(Dataset entries)
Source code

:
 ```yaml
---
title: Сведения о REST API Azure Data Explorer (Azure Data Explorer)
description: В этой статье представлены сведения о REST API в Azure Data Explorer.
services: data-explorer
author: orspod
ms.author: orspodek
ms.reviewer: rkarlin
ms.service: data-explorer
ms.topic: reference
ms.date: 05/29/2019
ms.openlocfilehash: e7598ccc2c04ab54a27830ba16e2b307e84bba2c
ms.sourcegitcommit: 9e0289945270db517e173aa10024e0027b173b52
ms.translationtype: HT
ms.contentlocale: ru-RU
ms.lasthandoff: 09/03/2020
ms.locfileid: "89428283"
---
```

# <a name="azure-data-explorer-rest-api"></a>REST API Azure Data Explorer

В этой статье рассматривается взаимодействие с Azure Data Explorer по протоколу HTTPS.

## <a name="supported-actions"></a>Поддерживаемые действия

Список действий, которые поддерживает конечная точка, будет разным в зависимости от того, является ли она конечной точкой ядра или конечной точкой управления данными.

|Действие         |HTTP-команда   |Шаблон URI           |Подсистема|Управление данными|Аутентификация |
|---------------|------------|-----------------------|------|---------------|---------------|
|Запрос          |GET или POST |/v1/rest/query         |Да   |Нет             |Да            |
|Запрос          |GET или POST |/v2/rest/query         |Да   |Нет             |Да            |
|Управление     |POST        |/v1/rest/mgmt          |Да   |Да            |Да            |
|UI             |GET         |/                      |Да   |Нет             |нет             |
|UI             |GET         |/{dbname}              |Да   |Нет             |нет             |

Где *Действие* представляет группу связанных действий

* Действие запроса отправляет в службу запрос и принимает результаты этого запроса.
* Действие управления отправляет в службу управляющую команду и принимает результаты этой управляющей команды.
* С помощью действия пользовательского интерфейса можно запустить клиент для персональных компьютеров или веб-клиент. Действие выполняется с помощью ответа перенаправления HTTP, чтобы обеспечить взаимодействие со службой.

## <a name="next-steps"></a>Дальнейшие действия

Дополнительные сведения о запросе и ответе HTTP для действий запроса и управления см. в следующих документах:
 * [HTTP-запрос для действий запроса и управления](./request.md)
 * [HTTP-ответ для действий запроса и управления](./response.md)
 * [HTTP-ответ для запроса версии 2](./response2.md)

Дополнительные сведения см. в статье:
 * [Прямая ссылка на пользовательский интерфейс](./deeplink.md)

● PROBLEM TO SOLVE: Find the lines above that include the string "отправляет" and copy them.

● RESPONSE TO THE TASK:
* Действие запроса отправляет в службу запрос и принимает результаты этого запроса.
* Действие управления отправляет в службу управляющую команду и принимает результаты этой управляющей команды.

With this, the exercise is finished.